我有下表
池(id),硬币(id),池_硬币(pool_id,coin_id,可见)
及其Java映射
@Entity
@Table(name = "pools")
@Data
public class Pool extends Identifiable {
@ManyToMany(fetch = FetchType.LAZY)
@JoinTable(name = "pools_coins",
joinColumns = {@JoinColumn(name = "pool_id")},
inverseJoinColumns = {@JoinColumn(name = "coin_id")})
private List<Coin> coins;
}
@Entity
@Table(name = "coins")
public class Coin extends Identifiable {
private String name;
}
@Entity
@Table(name = "pools_coins")
@Data
public class PoolToCoin {
@ManyToOne(fetch = FetchType.LAZY, optional = false)
@JoinColumn(name = "pool_id", updatable = false, insertable = false)
private Pool pool;
@ManyToOne(fetch = FetchType.LAZY, optional = false)

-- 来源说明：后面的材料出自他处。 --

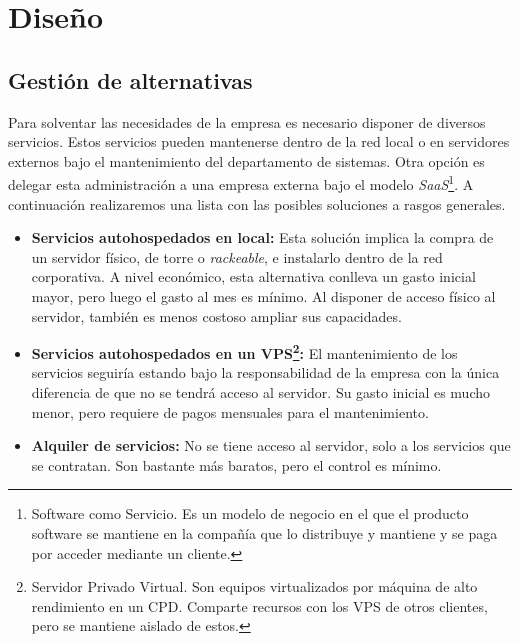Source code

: \chapter{Diseño}
\section{Gestión de alternativas}
Para solventar las necesidades de la empresa es necesario disponer de diversos servicios. Estos servicios pueden mantenerse dentro de la red local o en servidores externos bajo el mantenimiento del departamento de sistemas. Otra opción es delegar esta administración a una empresa externa bajo el modelo \textit{SaaS}\footnote{Software como Servicio. Es un modelo de negocio en el que el producto software se mantiene en la compañía que lo distribuye y mantiene y se paga por acceder mediante un cliente.}. A continuación realizaremos una lista con las posibles soluciones a rasgos generales.
\begin{itemize}
\item \textbf{Servicios autohospedados en local:} Esta solución implica la compra de un servidor físico, de torre o \textit{rackeable}, e instalarlo dentro de la red corporativa. A nivel económico, esta alternativa conlleva un gasto inicial mayor, pero luego el gasto al mes es mínimo. Al disponer de acceso físico al servidor, también es menos costoso ampliar sus capacidades.
\item \textbf{Servicios autohospedados en un VPS\footnote{Servidor Privado Virtual. Son equipos virtualizados por máquina de alto rendimiento en un CPD. Comparte recursos con los VPS de otros clientes, pero se mantiene aislado de estos.}:} El mantenimiento de los servicios seguiría estando bajo la responsabilidad de la empresa con la única diferencia de que no se tendrá acceso al servidor. Su gasto inicial es mucho menor, pero requiere de pagos mensuales para el mantenimiento.
\item \textbf{Alquiler de servicios:} No se tiene acceso al servidor, solo a los servicios que se contratan. Son bastante más baratos, pero el control es mínimo.
\end{itemize}
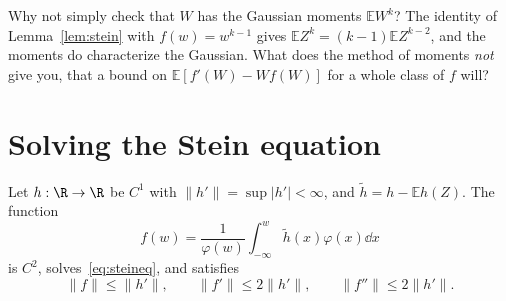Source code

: \begin{think}
Why not simply check that $W$ has the Gaussian moments $\mathbb EW^k$? The identity of Lemma~\ref{lem:stein} with $f(w)=w^{k-1}$ gives
$\mathbb EZ^k=(k-1)\mathbb EZ^{k-2}$, and the moments do characterize the Gaussian. What does the method of moments \emph{not} give you, that a bound on
$\mathbb E[f'(W)-Wf(W)]$ for a whole class of $f$ will?
\end{think}

\section{Solving the Stein equation}

\begin{lemma}\label{lem:steinsol}
Let $h:\R\to\R$ be $C^1$ with $\|h'\|=\sup|h'|<\infty$, and $\tilde h=h-\mathbb Eh(Z)$. The function
\[
f(w)=\frac1{\varphi(w)}\int_{-\infty}^w\tilde h(x)\varphi(x)\dd x
\]
is $C^2$, solves~\eqref{eq:steineq}, and satisfies
\[
\|f\|\le\|h'\|,\qquad\|f'\|\le2\|h'\|,\qquad\|f''\|\le2\|h'\|.
\]
\end{lemma}
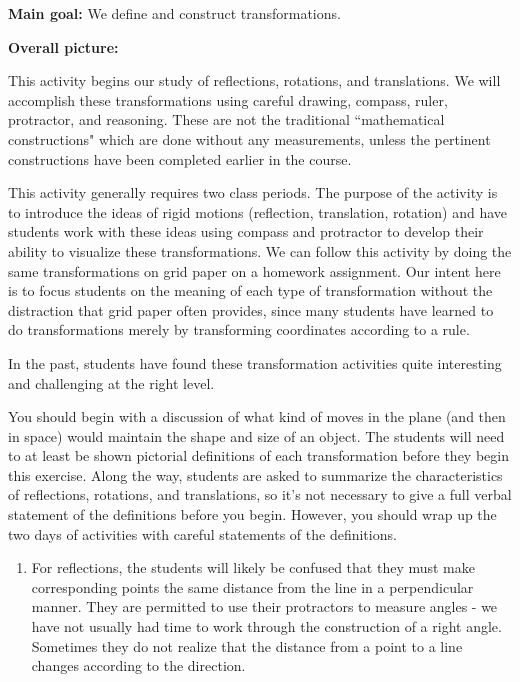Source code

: \documentclass[nooutcomes,noauthor, handout]{ximera}
\begin{document}

\newpage


\begin{instructorNotes}
{\bf Main goal:} We define and construct transformations.

{\bf Overall picture:} 

This activity begins our study of reflections, rotations, and translations.  We will accomplish these transformations using careful drawing, compass, ruler, protractor, and reasoning.  These are not the traditional ``mathematical constructions" which are done without any measurements, unless the pertinent constructions have been completed earlier in the course.


This activity generally requires two class periods.  The purpose of the activity is to  introduce the ideas of rigid motions (reflection, translation, rotation) and have students work with these ideas using compass and protractor to develop their ability to visualize these transformations.  We can follow this activity by doing the same transformations on grid paper on a homework assignment.  Our intent here is to focus students on the meaning of each type of transformation without the distraction that grid paper often provides, since many students have learned to do transformations merely by transforming coordinates according to a rule.

In the past, students have found these transformation activities quite interesting and challenging at the right level.

You should begin with a discussion of what kind of moves in the plane (and then in space) would maintain the shape and size of an object. The students will need to at least be shown pictorial definitions of each transformation before they begin this exercise.  Along the way, students are asked to summarize the characteristics of reflections, rotations, and translations, so it's not necessary to give a full verbal statement of the definitions before you begin. However, you should wrap up the two days of activities with careful statements of the definitions.  

\begin{enumerate}
\item For reflections, the students will likely be confused that they must make corresponding points the same distance from the line in a perpendicular manner. They are permitted to use their protractors to measure angles - we have not usually had time to work through the construction of a right angle.  Sometimes they do not realize that the distance from a point to a line changes according to the direction.\\ 


\end{enumerate}
\end{instructorNotes}
\end{document}
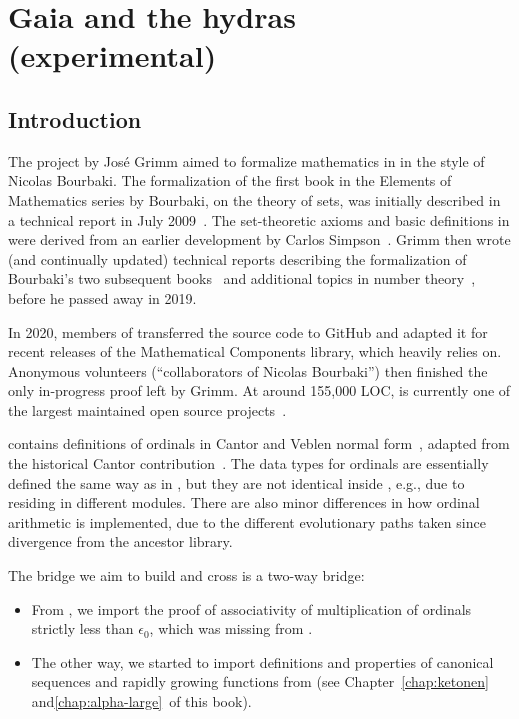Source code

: \chapter{Gaia and the hydras (experimental)}

\section{Introduction}
The \gaia project by Jos\'e Grimm aimed to formalize mathematics in \coq in
the style of Nicolas Bourbaki. The formalization of the first book in the
Elements of Mathematics series by Bourbaki, on the theory of sets, was
initially described in a technical report in July 2009~\cite{Grimm2009a}.
The set-theoretic axioms and basic definitions in \gaia were derived
from an earlier development by Carlos Simpson~\cite{Simpson2004,CatsZFCContrib}.
Grimm then wrote (and continually updated) technical reports describing the
formalization of Bourbaki's two subsequent books~\cite{Grimm2009b,Grimm2016}
and additional topics in number theory~\cite{grimm:hal-00911710,Grimm2014},
before he passed away in 2019.

In 2020, members of \community transferred the \gaia source code to
GitHub and adapted it for recent releases of the Mathematical Components
library, which \gaia heavily relies on.
Anonymous volunteers (``collaborators of Nicolas Bourbaki'') then finished
the only in-progress proof left by Grimm. At around 155,000 LOC, \gaia is currently one of the largest maintained open source \coq projects~\cite{Gaia}.

\gaia contains definitions of ordinals in Cantor and Veblen normal form~\cite{grimm:hal-00911710}, adapted from the historical Cantor contribution~\cite{CantorContrib}. The data types for ordinals are essentially defined the same way as in \Hydras, but they are not identical inside \coq, e.g., due to residing in different modules. There are also minor differences in how ordinal arithmetic is implemented, due to the different evolutionary paths taken since divergence from the ancestor library.



The bridge we aim to build and cross is a two-way bridge:

\begin{itemize}
\item From \gaia, we import the proof of associativity of multiplication of ordinals strictly less than $\epsilon_0$, which was missing from \Hydras.
  \item The other way, we started to import definitions and properties of canonical sequences and rapidly growing functions from \Hydras (see Chapter~\ref{chap:ketonen} and\ref{chap:alpha-large}~of this book).
\end{itemize}

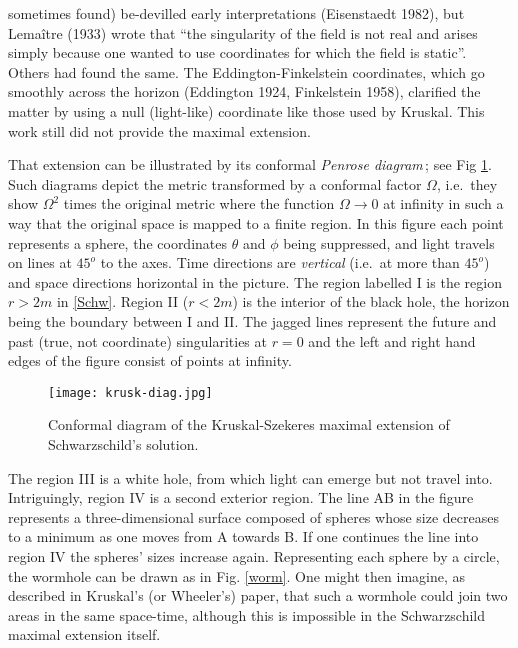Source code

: \documentclass[11pt]{article}
\begin{document}
sometimes found) be-devilled early interpretations (Eisenstaedt 1982), but Lema\^{i}tre (1933) wrote that ``the 
singularity of the field is not real and arises simply because one wanted to use coordinates for which the field 
is static''. Others had found the same. The Eddington-Finkelstein coordinates, which go smoothly across the horizon 
(Eddington 1924, Finkelstein 1958), clarified the matter by using a null (light-like) coordinate like those used by 
Kruskal.  This work still did not provide the maximal extension. 
\par\smallskip%
That extension can be illustrated by its conformal \textit{Penrose diagram}\,; see Fig \ref{Penrose}. Such diagrams 
depict the metric transformed by a conformal factor $\Omega$, i.e.\ they show $\Omega^2$ times the original metric 
where the function $\Omega\rightarrow 0$ at infinity in such a way that the original space is mapped to a finite 
region. In this figure each point represents a sphere,  the coordinates $\theta$ and $\phi$ being suppressed, and 
light travels on lines at $45^o$ to the axes. Time directions are \textit{vertical} (i.e.\ at more than $45^o$) and 
space directions horizontal in the picture. The region labelled I is the region $r>2m$ in \eqref{Schw}. Region II 
($r<2m$) is the interior of the black hole, the horizon being the boundary between I and II. The jagged lines 
represent the future and past (true, not coordinate) singularities at $r=0$ and the left and right hand edges of 
the figure consist of points at infinity.
\begin{figure}[h]
\begin{center}
\texttt{[image: krusk-diag.jpg]}
\end{center}
\caption{\scriptsize Conformal diagram of the Kruskal-Szekeres maximal extension of Schwarzschild's solution. 
}\label{Penrose}
\end{figure}
The region III is a white hole, from which light can emerge but not travel into. Intriguingly, region IV is a second exterior region. The line AB in the figure represents a three-dimensional surface composed of spheres whose size decreases to a minimum as one moves from A towards B. If one continues the line into region IV the spheres' sizes increase again. Representing each sphere by a circle, the wormhole can be drawn as in Fig. \ref{worm}. One might then imagine, as described in Kruskal's (or Wheeler's) paper, that such a wormhole could join two areas in the same space-time, although this is impossible in the Schwarzschild maximal extension itself.
\end{document}

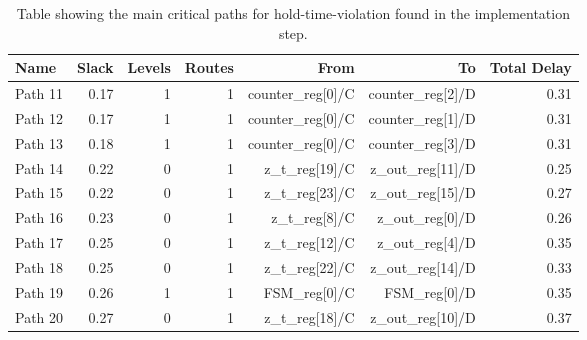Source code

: \begin{table}[ht]
    \centering
    \small
    \captionsetup{skip=10pt} 
    \begin{tabular}{lrrrrrr}
        \hline
        Name    & Slack & Levels & Routes  & From                              & To                    & Total Delay \\
        \hline
        Path 11 & 0.17  & 1      & 1       & counter\_reg[0]/C                & counter\_reg[2]/D     & 0.31       \\
        Path 12 & 0.17  & 1      & 1       & counter\_reg[0]/C                & counter\_reg[1]/D     & 0.31       \\
        Path 13 & 0.18  & 1      & 1       & counter\_reg[0]/C                & counter\_reg[3]/D     & 0.31       \\
        Path 14 & 0.22  & 0      & 1       & z\_t\_reg[19]/C                  & z\_out\_reg[11]/D     & 0.25       \\
        Path 15 & 0.22  & 0      & 1       & z\_t\_reg[23]/C                  & z\_out\_reg[15]/D     & 0.27       \\
        Path 16 & 0.23  & 0      & 1       & z\_t\_reg[8]/C                   & z\_out\_reg[0]/D      & 0.26       \\
        Path 17 & 0.25  & 0      & 1       & z\_t\_reg[12]/C                  & z\_out\_reg[4]/D      & 0.35       \\
        Path 18 & 0.25  & 0      & 1       & z\_t\_reg[22]/C                  & z\_out\_reg[14]/D     & 0.33       \\
        Path 19 & 0.26  & 1      & 1       & FSM\_reg[0]/C                    & FSM\_reg[0]/D         & 0.35 \\
        Path 20 & 0.27  & 0      & 1       & z\_t\_reg[18]/C                  & z\_out\_reg[10]/D     & 0.37       \\
        \hline
    \end{tabular}
    \caption{Table showing the main critical paths for hold-time-violation found in the implementation step.}
    \label{tab:hold_implementation}
\end{table}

@JoinColumn(name = "coin_id", insertable = false, updatable = false)
private Coin coin;
@Column(name = "visibility")
private boolean visibility;
@EmbeddedId//as I don't have pk in pools_coins table , I use embedded id
@AttributeOverrides({
@AttributeOverride(name = "poolId", column = @Column(name = "pool_id")),
@AttributeOverride(name = "coinId", column = @Column(name = "coin_id"))
})
private PoolToCoinId id;
}
我想使用以下Spring数据方法来获取带有关联硬币的Pool
public interface PoolRepository extends JpaRepository<Pool, Long
@Query(value = "SELECT p FROM Pool p LEFT JOIN FETCH p.coins coin WHERE p.id = :id")
Pool findPoolsWithCoins(@Param("id") long id);
}
工作正常,但现在我只想加入 pools_coins 表中具有可见性等于true的那些硬币
这是我的本机查询:
select p.id , c.id from pools p inner join pools_coins pc on p.id = pc.pool_id inner join
coins c on c.id = pc.coin_id where pc.visibility = true
如何将其转换为 HQL
我使用Postgres的PS
编辑:
这是我尝试过的
@Query(value = "SELECT distinct p " +
"FROM PoolToCoin pc " +
"LEFT JOIN pc.pool p " +
"LEFT JOIN fetch p.coins c " +
"WHERE p.id = :id " +
"AND pc.visibility = true and p.visible = true")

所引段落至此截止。